Acho que um filme se completa quando chega ao público. Sinto que
termino o processo quando um filme que fiz é exibido. É
quando a parte mais importante do diálogo acontece. Digo isto porque
acho que o diálogo entre a idéia (ou sonho) começa
junto com a produção do filme, entendendo produção,
inclusive, o momento da captação. É quando a idéia
começa a ser exposta, discutida (por que não? vendida);
depois disto, acontece o momento do diálogo com a equipe, os atores.
O filme vai se construindo, se concretizando. É quando ele está
sendo ensaiado, filmado, montado, mixado. Finalmete ele se realiza, quando
é exibido ao público, que se apropria dele. Então
posso perceber aquilo que realmente comunicou, o que pôde ser compartilhado.
Todo o trabalho de comercialização de um filme, sua divulgação
etc, acontecem sob esta perspectiva: o contato com o público. Fazer
e mostrar é meu grande barato. Gosto do corpo a corpo do lançamento,
de estar com as pessoas, apresentar o filme para diversos públicos,
estar presente nas sessões, falar com os jornalistas, com o distribuidor.
Tenho muito prazer em fazer isto e o faço com muita alegria e interesse.
- Como você vê o cinema brasileiro no momento atual, falando
em termos de filmes e estética?
Acho que o cinema brasileiro continua atendendo a sua vocação
de ser um cinema plural, em termos de produção: continuamos
a fazer filmes para todos os gostos, em várias partes do país.
Este ano que passou fomos surpreendidos por O Invasor e Cidade
de Deus, filmes que deram o tom do realismo na tela, que conquistaram
público para isto. Antes disto, havia o mito de que o público
brasileiro acorria às telas, em massa, para ver comédias
leves de costume. Acho que "Cronicamente Inviável" já prenunciava
esta mudança de interesse. Estes filmes dialogam com inquietações
muito precisas do público e, acima de tudo, contam muito bem suas
histórias... que são histórias que precisavam ser
contadas no cinema. Além disto, em ambos existe uma busca formal
no sentido transpor para o cinema um tipo de realismo. Acho que O Invasor
e Cidade de Deus deram o tom do ano.
Continuamos a fazer filmes para todos os gostos. Mas acho que nossos distribuidores
precisam ousar mais na distribuição dos filmes para todos
os gostos. Temos subsídios para produção, precisamos
ter mais para distribuição, prêmios de desempenho,
prêmios por quantidade de filmes distribuidos, sei lá. Acho
que falta ousadia neste setor. Bem como junto aos exibidores.

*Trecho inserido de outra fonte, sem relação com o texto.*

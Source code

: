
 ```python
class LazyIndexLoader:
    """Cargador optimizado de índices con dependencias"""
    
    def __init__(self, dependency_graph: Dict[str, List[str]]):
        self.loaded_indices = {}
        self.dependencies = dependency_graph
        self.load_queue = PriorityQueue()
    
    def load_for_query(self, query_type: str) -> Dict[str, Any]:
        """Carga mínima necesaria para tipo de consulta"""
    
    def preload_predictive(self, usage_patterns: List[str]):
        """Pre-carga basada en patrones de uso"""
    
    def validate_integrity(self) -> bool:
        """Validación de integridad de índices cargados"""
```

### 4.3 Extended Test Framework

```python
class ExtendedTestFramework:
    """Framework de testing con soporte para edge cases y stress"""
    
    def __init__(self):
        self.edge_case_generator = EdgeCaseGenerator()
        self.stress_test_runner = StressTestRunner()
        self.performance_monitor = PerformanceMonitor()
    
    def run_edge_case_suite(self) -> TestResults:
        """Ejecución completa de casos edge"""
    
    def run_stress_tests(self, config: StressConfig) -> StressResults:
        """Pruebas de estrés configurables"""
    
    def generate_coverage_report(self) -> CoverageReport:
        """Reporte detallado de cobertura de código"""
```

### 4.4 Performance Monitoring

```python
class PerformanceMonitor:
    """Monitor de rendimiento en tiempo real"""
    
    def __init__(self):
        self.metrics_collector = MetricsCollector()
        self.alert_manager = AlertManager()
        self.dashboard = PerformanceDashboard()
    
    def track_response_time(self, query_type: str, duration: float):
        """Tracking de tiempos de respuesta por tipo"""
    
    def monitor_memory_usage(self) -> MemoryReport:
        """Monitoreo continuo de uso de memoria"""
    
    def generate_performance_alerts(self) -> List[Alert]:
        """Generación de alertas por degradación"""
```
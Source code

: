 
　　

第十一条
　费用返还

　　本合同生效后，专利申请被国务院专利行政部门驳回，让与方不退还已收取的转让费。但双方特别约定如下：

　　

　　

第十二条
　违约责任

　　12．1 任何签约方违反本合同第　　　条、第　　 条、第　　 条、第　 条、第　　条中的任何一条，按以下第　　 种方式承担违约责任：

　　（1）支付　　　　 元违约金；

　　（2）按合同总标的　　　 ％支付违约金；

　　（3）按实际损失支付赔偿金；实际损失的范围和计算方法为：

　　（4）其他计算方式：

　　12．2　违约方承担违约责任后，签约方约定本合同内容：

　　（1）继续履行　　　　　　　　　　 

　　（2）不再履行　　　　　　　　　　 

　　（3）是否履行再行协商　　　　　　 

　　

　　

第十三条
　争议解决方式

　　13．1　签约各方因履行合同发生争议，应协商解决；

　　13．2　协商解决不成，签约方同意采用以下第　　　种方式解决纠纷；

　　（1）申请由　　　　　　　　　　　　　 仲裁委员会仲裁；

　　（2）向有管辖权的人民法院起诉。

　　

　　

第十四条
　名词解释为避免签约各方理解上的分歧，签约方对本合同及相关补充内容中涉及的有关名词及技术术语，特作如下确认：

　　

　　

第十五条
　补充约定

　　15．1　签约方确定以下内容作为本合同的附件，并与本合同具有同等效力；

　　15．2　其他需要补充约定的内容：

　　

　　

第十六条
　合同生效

- Quais as expectativas para a entrada de um novo Governo, o que sempre
significa toda uma nova série de orientações para
o andamento da produção? Quais áreas você consideraria
as mais emergenciais em termos de ação deste Governo?
Acho que precisamos continuar incentivando a produção plural,
que ela aconteça em todo país, precisamos ter mais projetos
para produção e distribuição de curtas-metragens.
Os prêmios estímulos locais são soluções
para esta necessidade, a de falarmos todas as nossas línguas. Acho
que o Brasil é um país onde a tolerância para com
o outro, o diferente, é bem maior que em outros por onde andei.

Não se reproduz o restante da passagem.